With fascinating and clear memories of her childhood in Ipswich, reader Jude Wiseman has written recalling bombs falling on Ipswich during the Second World War, the severe winter of 1947, the Arts Theatre in Tower Street and ducking down behind the safety fence at Ipswich Speedway.

%image(15212629, type="article-full", alt="This Suffolk character was at Martlesham when he was photographed in January 1956. Mr J Austin made a living as a mole catcher. Can you tell us any more about this man and his dogs?")

I have found photographs from the period of Jude’s memories, including a horse show at the Ipswich Town Football Club ground, mobile shops, Peters Ice Cream and ploughing the land with horse power, writes David Kindred.

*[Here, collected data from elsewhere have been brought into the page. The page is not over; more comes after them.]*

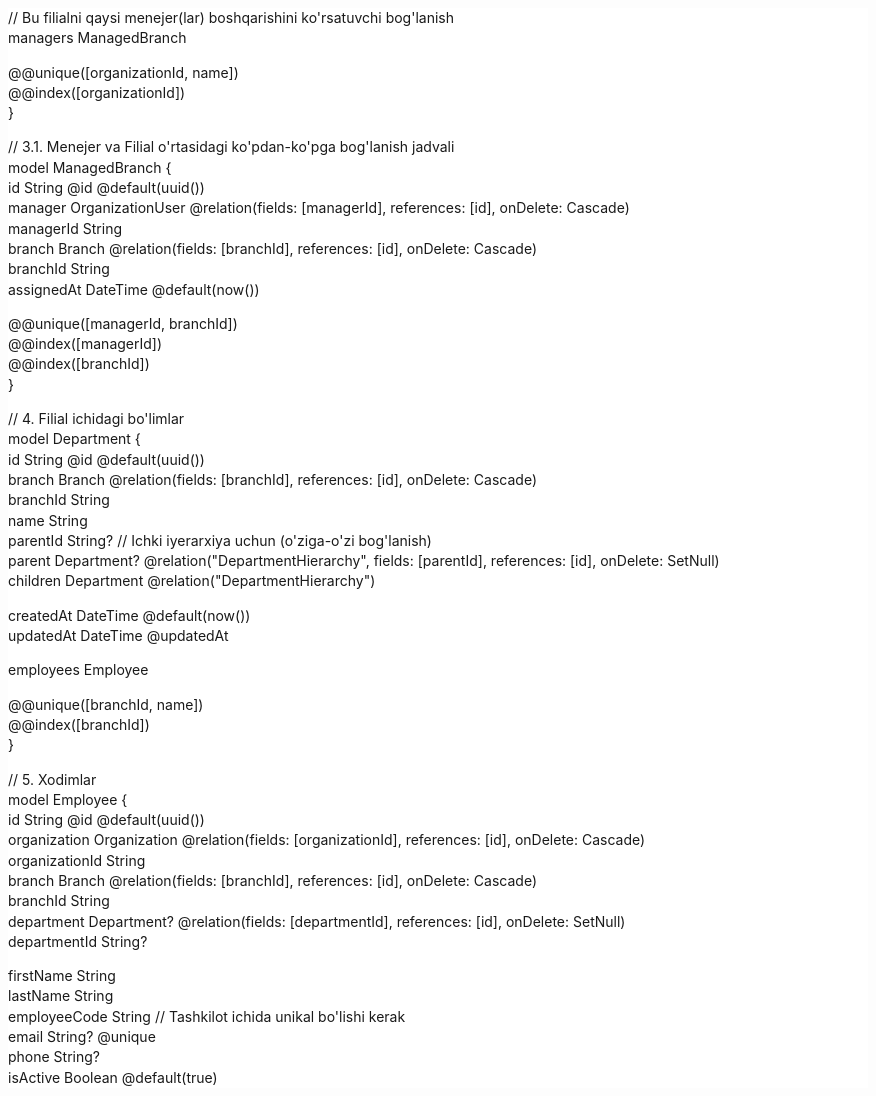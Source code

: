   // Bu filialni qaysi menejer(lar) boshqarishini ko'rsatuvchi bog'lanish  
  managers       ManagedBranch

  @@unique(\[organizationId, name\])  
  @@index(\[organizationId\])  
}

// 3.1. Menejer va Filial o'rtasidagi ko'pdan-ko'pga bog'lanish jadvali  
model ManagedBranch {  
  id        String       @id @default(uuid())  
  manager   OrganizationUser @relation(fields: \[managerId\], references: \[id\], onDelete: Cascade)  
  managerId String  
  branch    Branch       @relation(fields: \[branchId\], references: \[id\], onDelete: Cascade)  
  branchId  String  
  assignedAt DateTime    @default(now())

  @@unique(\[managerId, branchId\])  
  @@index(\[managerId\])  
  @@index(\[branchId\])  
}

// 4\. Filial ichidagi bo'limlar  
model Department {  
  id        String   @id @default(uuid())  
  branch    Branch   @relation(fields: \[branchId\], references: \[id\], onDelete: Cascade)  
  branchId  String  
  name      String  
  parentId  String?  // Ichki iyerarxiya uchun (o'ziga-o'zi bog'lanish)  
  parent    Department? @relation("DepartmentHierarchy", fields: \[parentId\], references: \[id\], onDelete: SetNull)  
  children  Department @relation("DepartmentHierarchy")  
    
  createdAt DateTime @default(now())  
  updatedAt DateTime @updatedAt

  employees Employee

  @@unique(\[branchId, name\])  
  @@index(\[branchId\])  
}

// 5\. Xodimlar  
model Employee {  
  id             String     @id @default(uuid())  
  organization   Organization @relation(fields: \[organizationId\], references: \[id\], onDelete: Cascade)  
  organizationId String  
  branch         Branch     @relation(fields: \[branchId\], references: \[id\], onDelete: Cascade)  
  branchId       String  
  department     Department? @relation(fields: \[departmentId\], references: \[id\], onDelete: SetNull)  
  departmentId   String?  
    
  firstName      String  
  lastName       String  
  employeeCode   String     // Tashkilot ichida unikal bo'lishi kerak  
  email          String?    @unique  
  phone          String?  
  isActive       Boolean    @default(true)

Mrs Wiseman said her mother, Polly, was brought up in Ipswich and lived at 331 Bramford Road with her grandfather, Laurence Lampitt, and her two sisters, Marie and Betty.

“She married my father, Joseph Charles Dixon, in 1936 and they moved to Coventry where both my brother, John, and I were born,” she said.

“I was just a few weeks old in the autumn of 1940 when, as a consequence of our home being badly damaged in the ‘blitz’, we moved back to Ipswich to a little rented house in Kelvin Road.”

%image(15212630, type="article-full", alt="London Road, Ipswich, in January 1960 as the Seven Arches Bridge was being demolished for the new bridge to be built across the river. This view was taken from the junction with Yarmouth Road and West End Road, it is now one of the busiest in the town.")

Her first memory is of barrage balloons hanging over the railway bridge in Norwich Road, near the bottom of her garden.

She added: “One night in 1944, John and I were sleeping in a Morrison shelter in the dining room at the back of the house. “He, being two-and-a-half years older than me, revelled in the excitement of the war and, on this particular night after hearing the sirens warning of enemy planes approaching, kept up an animated running commentary.

“My mother and the lady next-door were already in the shelter with us when the drone of a flying bomb or ‘doodlebug’ was heard getting closer and closer.

“The dreaded silence that followed the engine cutting out prompted my mother and the neighbour to protect us by spreading themselves over us.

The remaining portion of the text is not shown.